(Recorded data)
+--
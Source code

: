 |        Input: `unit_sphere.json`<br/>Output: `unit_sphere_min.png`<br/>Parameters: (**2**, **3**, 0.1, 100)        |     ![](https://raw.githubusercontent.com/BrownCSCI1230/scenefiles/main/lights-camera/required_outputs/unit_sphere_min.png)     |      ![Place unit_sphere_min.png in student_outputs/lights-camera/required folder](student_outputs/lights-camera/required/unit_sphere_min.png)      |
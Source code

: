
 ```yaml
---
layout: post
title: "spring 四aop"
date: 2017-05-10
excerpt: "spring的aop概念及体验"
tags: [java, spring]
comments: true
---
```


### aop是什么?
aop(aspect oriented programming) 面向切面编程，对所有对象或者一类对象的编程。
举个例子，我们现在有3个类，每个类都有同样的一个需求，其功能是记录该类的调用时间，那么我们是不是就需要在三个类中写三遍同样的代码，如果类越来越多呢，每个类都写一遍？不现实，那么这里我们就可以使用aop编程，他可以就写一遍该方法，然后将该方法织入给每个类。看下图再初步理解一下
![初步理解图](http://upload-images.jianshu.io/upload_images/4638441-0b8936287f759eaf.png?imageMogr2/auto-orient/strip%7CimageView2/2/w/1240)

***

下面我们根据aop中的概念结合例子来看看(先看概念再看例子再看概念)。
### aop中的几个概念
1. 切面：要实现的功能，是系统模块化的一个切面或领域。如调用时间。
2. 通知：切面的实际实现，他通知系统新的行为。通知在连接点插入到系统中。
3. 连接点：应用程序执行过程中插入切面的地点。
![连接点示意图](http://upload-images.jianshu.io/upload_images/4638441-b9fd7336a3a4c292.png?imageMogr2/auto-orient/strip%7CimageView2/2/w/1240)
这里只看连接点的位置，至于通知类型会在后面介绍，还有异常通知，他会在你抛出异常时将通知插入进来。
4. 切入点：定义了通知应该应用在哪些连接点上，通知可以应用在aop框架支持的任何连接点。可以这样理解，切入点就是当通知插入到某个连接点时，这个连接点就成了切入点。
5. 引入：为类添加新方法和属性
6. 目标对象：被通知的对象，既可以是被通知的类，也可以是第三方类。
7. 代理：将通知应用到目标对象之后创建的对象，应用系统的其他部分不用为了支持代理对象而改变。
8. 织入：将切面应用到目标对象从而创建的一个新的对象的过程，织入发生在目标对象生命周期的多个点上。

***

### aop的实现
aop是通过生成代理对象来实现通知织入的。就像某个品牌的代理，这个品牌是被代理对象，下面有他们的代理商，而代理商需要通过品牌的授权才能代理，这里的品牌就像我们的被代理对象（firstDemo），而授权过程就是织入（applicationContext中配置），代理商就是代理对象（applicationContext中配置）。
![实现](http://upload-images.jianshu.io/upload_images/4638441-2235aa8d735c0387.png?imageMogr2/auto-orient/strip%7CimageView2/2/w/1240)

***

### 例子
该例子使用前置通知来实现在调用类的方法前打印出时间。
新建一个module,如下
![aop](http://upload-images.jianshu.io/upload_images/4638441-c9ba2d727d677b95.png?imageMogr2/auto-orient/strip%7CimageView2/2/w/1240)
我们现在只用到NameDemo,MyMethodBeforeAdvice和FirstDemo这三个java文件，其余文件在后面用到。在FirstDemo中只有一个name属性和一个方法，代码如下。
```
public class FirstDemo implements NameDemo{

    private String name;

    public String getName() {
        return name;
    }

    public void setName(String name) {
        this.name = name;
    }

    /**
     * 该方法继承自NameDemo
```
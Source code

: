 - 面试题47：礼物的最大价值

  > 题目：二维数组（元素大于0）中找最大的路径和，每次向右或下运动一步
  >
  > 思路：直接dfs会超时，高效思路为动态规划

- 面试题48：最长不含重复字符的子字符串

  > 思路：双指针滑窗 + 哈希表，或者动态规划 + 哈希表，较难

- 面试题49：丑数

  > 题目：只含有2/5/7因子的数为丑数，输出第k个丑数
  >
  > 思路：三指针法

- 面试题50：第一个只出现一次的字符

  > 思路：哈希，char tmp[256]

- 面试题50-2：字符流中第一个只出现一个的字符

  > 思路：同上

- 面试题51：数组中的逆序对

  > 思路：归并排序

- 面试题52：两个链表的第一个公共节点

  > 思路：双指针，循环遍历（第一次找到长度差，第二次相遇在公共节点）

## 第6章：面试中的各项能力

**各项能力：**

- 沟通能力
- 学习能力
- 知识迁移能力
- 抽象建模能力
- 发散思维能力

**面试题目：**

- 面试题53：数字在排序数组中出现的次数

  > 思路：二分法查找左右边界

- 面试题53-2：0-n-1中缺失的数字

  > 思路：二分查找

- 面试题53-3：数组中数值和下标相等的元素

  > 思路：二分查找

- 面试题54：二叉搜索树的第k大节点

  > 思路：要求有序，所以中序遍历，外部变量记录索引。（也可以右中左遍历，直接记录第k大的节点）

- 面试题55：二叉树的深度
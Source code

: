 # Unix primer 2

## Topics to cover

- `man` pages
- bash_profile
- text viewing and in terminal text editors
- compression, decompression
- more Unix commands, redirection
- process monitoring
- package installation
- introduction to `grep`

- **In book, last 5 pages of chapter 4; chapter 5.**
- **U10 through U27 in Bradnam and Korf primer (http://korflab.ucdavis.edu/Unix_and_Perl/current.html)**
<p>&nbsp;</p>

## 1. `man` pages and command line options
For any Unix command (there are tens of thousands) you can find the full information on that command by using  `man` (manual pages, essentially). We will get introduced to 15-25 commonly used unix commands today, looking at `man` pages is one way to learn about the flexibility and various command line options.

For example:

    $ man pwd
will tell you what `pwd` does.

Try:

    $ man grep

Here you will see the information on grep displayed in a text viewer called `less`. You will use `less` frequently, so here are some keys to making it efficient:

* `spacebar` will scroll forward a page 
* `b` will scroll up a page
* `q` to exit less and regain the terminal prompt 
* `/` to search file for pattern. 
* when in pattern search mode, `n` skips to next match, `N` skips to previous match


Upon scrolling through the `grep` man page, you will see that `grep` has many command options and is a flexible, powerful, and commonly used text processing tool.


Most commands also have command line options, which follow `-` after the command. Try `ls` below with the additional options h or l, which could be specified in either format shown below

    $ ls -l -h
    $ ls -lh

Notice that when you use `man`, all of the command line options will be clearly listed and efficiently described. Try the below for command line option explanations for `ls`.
+--
Among the entries above, how many lines hold the string "public"? Answer with the bare number.

3